Política, a arte de dissimular
José Maria Vasconcelos
Cronista, josemaria001@hotmail.com
Cronista, josemaria001@hotmail.com
“Nunca esquecerei que na retina de
meus olhos tinha” graduado policial, acusado de crimes de pistolagem, preso. A
caminho do julgamento, levantava a Bíblia e proclamava: “A justiça divina
provará a minha inocência!” Precisa explicar o que significa o ato de
dissimular?
Agora,
semelhante teatro aberto, sem julgamento nem condenação. Divulgados os
resultados das eleições, início de noite, viam-se candidatos vitoriosos, frente
às câmeras de TV, aos berros, feições embevecidas de inebriantes talagadas de
bebida. Rolavam lágrimas, orações, louvores aos céus. Confessavam virtudes
cristãs, consideravam-se vítimas do ódio de adversários. Abraçados, rezavam Pai
Nosso, gritavam mais forte ao “assim perdoamos a quem nos tem ofendido”. Só não
erguiam a Bíblia, assim ficasse mais perfeita repetição. Agradeciam à justiça
divina as bênçãos alcançadas nas urnas, porque a humana é pífia. Em defesa dos
interesses partidários e pessoais, pesa o bom papo, retórica melosa,
embromação, hipocrisia, dissimulação e engodo. Acrescente-se velha marca de
sabonete “vale quanto pesa” sobrenome, parentesco, pedigree, dinheiro
surrupiado das verbas públicas ou do tráfico e assaltos. Levantem a Bíblia,
proclamem o nome do Senhor, em vão. Um dia, a casa cai.
Dissimular,
ato de ocultar, encobrir com astúcia, não dar a perceber, não revelar
sentimentos ou desígnios encrustados no espírito. O dissimulador nunca confessa
mea culpa de suas mazelas. Sempre se faz de vítima. Sempre encontra um vilão: a
crise internacional, as elites, golpistas, imprensa, FHC, imperialismo
americano. Ou “eu não sabia de nada”.
Conhece o
truque para adestrar um animal malabarista? Dê-lhe nacos de ração a cada
exibição. O animal fixa seu animador, porém o que lhe interessa é mais raçãozinha.

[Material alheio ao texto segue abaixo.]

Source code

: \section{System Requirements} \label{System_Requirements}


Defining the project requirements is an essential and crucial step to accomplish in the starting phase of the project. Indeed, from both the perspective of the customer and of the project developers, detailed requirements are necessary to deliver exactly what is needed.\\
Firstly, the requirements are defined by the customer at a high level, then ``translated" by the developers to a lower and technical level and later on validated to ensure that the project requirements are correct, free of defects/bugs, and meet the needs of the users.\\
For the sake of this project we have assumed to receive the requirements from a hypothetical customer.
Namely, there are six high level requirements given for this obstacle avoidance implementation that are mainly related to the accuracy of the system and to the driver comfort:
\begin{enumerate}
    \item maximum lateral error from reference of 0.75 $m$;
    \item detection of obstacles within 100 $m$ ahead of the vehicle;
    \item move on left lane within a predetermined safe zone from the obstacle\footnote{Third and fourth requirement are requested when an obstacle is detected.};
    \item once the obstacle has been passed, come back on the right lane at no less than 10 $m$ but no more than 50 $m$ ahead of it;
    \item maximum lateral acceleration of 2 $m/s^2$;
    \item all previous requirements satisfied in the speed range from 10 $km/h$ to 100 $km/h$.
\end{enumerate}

E assim o show continua, bem como a submissão por uma merreca de comida.
Eleitor ingênuo lembra animal adestrado, mas submisso a tiquinhos de
sobrevivência. Qualquer cédula de cinquentinha compra um voto. Conhecido
político confessava com cinismo, aos risos e deboche: “Povão não quer saber de
obras públicas, mas de um abraço apertado, uma cachaça de graça, 10 reais,
barriga cheia de arroz e panelada na feira. Quanto mais pinta de rico, melhor.
Até vigário se dobra. Essa história de político correto só vinga na capital.
Honesto não tem vez. Corrupto, malandro, arrebenta, tá eleito”.
Dissimulação é
a arte da sobrevivência dos mais fortes e valiosos em meio aos mais fracos. Não
existe linha religiosa que defenda tão danosa política de convivência humana. A
mensagem de Cristo é curta e grossa: “Seja o vosso sim, quando for sim; não, se
for não.” Condenou o farisaísmo da elite da época, “sepulcros caiados por fora,
mas a imundície por dentro”. Ou “dai a César o que é de César, e a Deus o que é
de Deus”. O dissimulador, imagem do Maligno, que acompanha a humanidade desde o
princípio, no jardim do Éden. Que tentou o Mestre no deserto, prometendo-lhe
poder e fortuna. E se serve, hoje, até do nome de Deus, para comover multidões,
conquistar votos. As retinas de nossos olhos não se cansam de assistir a
espetáculos que, se não cuidamos, cometemos maior pecado, o da cumplicidade.
Pelo menos, no Brasil, a política virou espetáculo da dissimulação.